Does that seem clear to you? Human rights officials in Florida don’t see it as an easy call, or rather they see it as too easy a call, and have taken cases to court to protest the definitions involved. Meanwhile, conservatives are upset because the Baker Act only allows 72 hours of confinement. The reason these details matter, of course, is because federal officials are suggesting that if only the state were to use mental health as a means for confinement, there would have been no shooting spree.

From all accounts, the 19-year-old in this case showed many signs of danger. His parents had died, and he had taken to social media, in some cases citing military weapons or threatening to attack unnamed schools. He was an adult, and was able to buy an assault rifle legally at a gun store more than a year before this shooting. Nevertheless, it is not exactly clear to me that the official who expelled him from school, or classmates who found him to be a bit of a jerk, would have qualified as offering a tangible and direct threat required under Banker to result in confinement; they were “in the past.”

In any case, reports about threats from this shooting suspect were pretty general. And they were mostly from people with casual contact. School officials had expelled him for carrying a gun into school, but not for threatening anyone with immediate harm.

My question is even if the shooter had been found in need of counseling, would that have resulted in his confinement? Would it result in authorities taking away his guns and ammo? I doubt it. He is an adult. He was working at a job. He was attending a training program. He was living with supervising adults who had taken him in by choice. He bought a gun legally at a retail store that is licensed. He walked onto the campus despite the presence of armed guards, carrying a semi-automated rifle and lots of ammunition. Someone — he or someone using his name — posted a social media warning that he might carry out some kind of attack on some school somewhere. Years ago, Children’s Services looked at him and said he’d be okay.

Does that series of sentences represent an immediate threat of harm to others? Would those facts prompt a Baker Act examination that would conclude in involuntary confinement for an extended period of time? If not, what is the point of relying on “mental health” improvements as a serious prevention method.
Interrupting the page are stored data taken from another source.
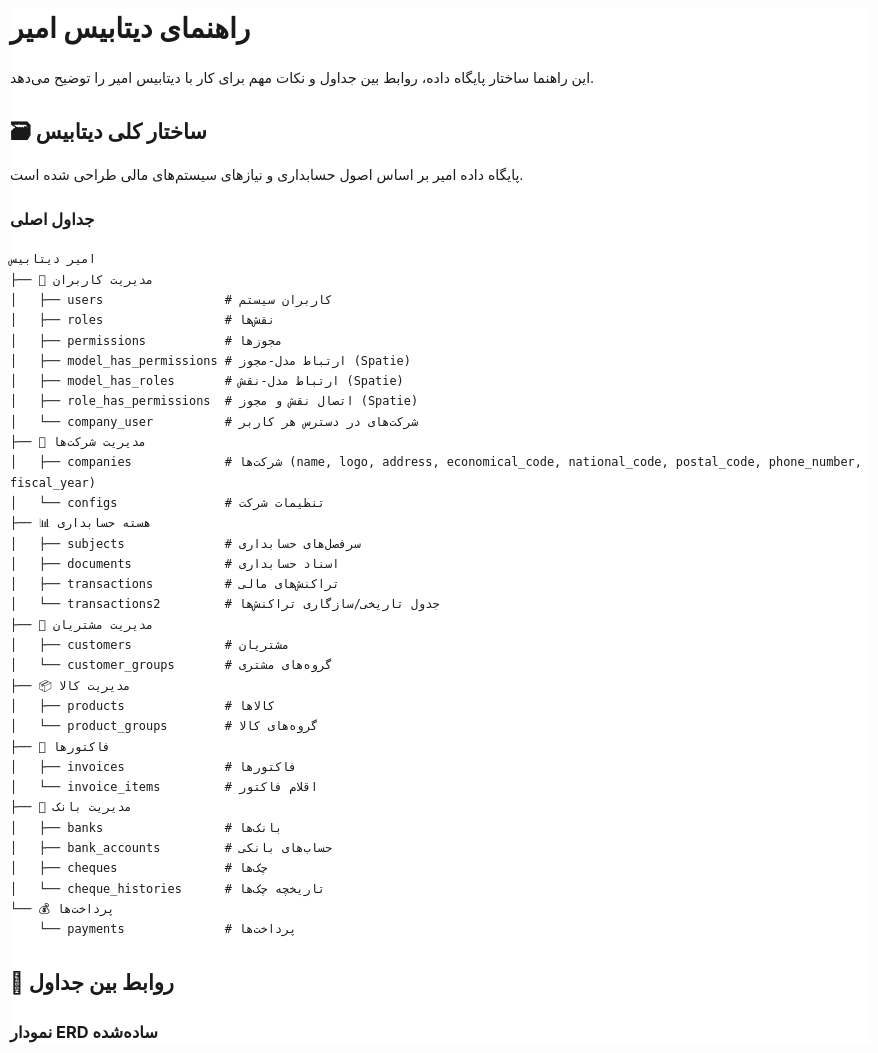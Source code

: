 # راهنمای دیتابیس امیر

این راهنما ساختار پایگاه داده، روابط بین جداول و نکات مهم برای کار با دیتابیس امیر را توضیح می‌دهد.

## 🗃️ ساختار کلی دیتابیس

پایگاه داده امیر بر اساس اصول حسابداری و نیازهای سیستم‌های مالی طراحی شده است.

### جداول اصلی

```
امیر دیتابیس
├── 👥 مدیریت کاربران
│   ├── users                 # کاربران سیستم
│   ├── roles                 # نقش‌ها
│   ├── permissions           # مجوزها
│   ├── model_has_permissions # ارتباط مدل‌-مجوز (Spatie)
│   ├── model_has_roles       # ارتباط مدل‌-نقش (Spatie)
│   ├── role_has_permissions  # اتصال نقش و مجوز (Spatie)
│   └── company_user          # شرکت‌های در دسترس هر کاربر
├── 🏢 مدیریت شرکت‌ها
│   ├── companies             # شرکت‌ها (name, logo, address, economical_code, national_code, postal_code, phone_number, fiscal_year)
│   └── configs               # تنظیمات شرکت
├── 📊 هسته حسابداری
│   ├── subjects              # سرفصل‌های حسابداری
│   ├── documents             # اسناد حسابداری
│   ├── transactions          # تراکنش‌های مالی
│   └── transactions2         # جدول تاریخی/سازگاری تراکنش‌ها
├── 👤 مدیریت مشتریان
│   ├── customers             # مشتریان
│   └── customer_groups       # گروه‌های مشتری
├── 📦 مدیریت کالا
│   ├── products              # کالاها
│   └── product_groups        # گروه‌های کالا
├── 🧾 فاکتورها
│   ├── invoices              # فاکتورها
│   └── invoice_items         # اقلام فاکتور
├── 🏦 مدیریت بانک
│   ├── banks                 # بانک‌ها
│   ├── bank_accounts         # حساب‌های بانکی
│   ├── cheques               # چک‌ها
│   └── cheque_histories      # تاریخچه چک‌ها
└── 💰 پرداخت‌ها
    └── payments              # پرداخت‌ها
```

## 🔗 روابط بین جداول

### نمودار ERD ساده‌شده
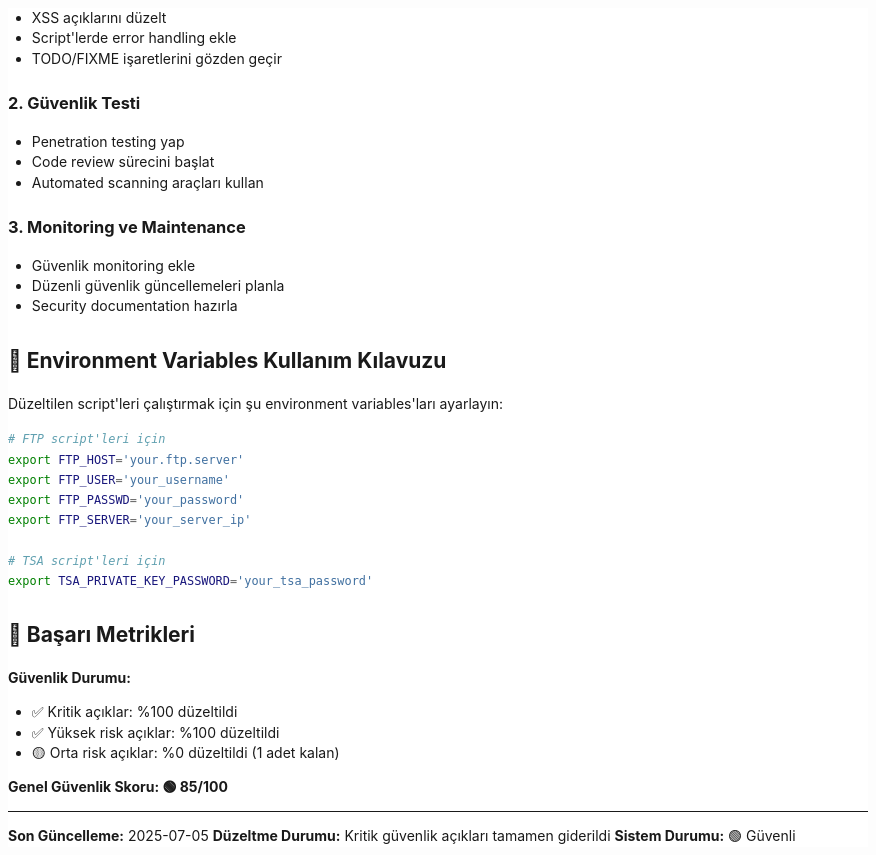 - XSS açıklarını düzelt
- Script'lerde error handling ekle
- TODO/FIXME işaretlerini gözden geçir

### 2. Güvenlik Testi

- Penetration testing yap
- Code review sürecini başlat
- Automated scanning araçları kullan

### 3. Monitoring ve Maintenance

- Güvenlik monitoring ekle
- Düzenli güvenlik güncellemeleri planla
- Security documentation hazırla

## 📝 Environment Variables Kullanım Kılavuzu

Düzeltilen script'leri çalıştırmak için şu environment variables'ları ayarlayın:

```bash
# FTP script'leri için
export FTP_HOST='your.ftp.server'
export FTP_USER='your_username'
export FTP_PASSWD='your_password'
export FTP_SERVER='your_server_ip'

# TSA script'leri için
export TSA_PRIVATE_KEY_PASSWORD='your_tsa_password'
```

## 🎯 Başarı Metrikleri

**Güvenlik Durumu:**

- ✅ Kritik açıklar: %100 düzeltildi
- ✅ Yüksek risk açıklar: %100 düzeltildi
- 🟡 Orta risk açıklar: %0 düzeltildi (1 adet kalan)

**Genel Güvenlik Skoru: 🟢 85/100**

---

**Son Güncelleme:** 2025-07-05
**Düzeltme Durumu:** Kritik güvenlik açıkları tamamen giderildi
**Sistem Durumu:** 🟢 Güvenli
The FBI finds itself under fire for acknowledging that despite the vague social media threat that they heard about a month before the shooting — one of more than 100 a day that FBI office sees — that investigators did not act on the tip. The FBI said it received a tip on Jan. 5 from “a person close to Nikolas Cruz,” who was not identified, reporting concerns about erratic remarks he was making. Such a warning should have been investigated “as a potential threat to life,” triggering investigative efforts in the local FBI field office in Miami, but “these protocols were not followed” and no further inquiries were made, the bureau said.

Had the FBI followed up, they would have relied on criminal rules, not mental health rules, right? But if there were no crime yet — speech is not against the law — how would the FBI remove him as a threat?

So, to review, the school saw him carrying a gun and expelled him to protect students and teachers. A friend reported to authorities that he had erratic social media posts, and an FBI tip line. Even if it had, there was no guarantee that there was a specific credible immediate threat, and therefore it is unclear that there would be pre-shooting confinement with no further legal review.

By contrast with all this, a law that denies sale of automatic rifles to teenagers would be a sure step to prevention. Or consider that 21 states now have laws that bar mental health patients from buying guns. In other words, let’s think of removing the gun rather than the person, the opposite approach from Trump’s.

Not mentioning guns as a major social problem strikes me as a mental health threat.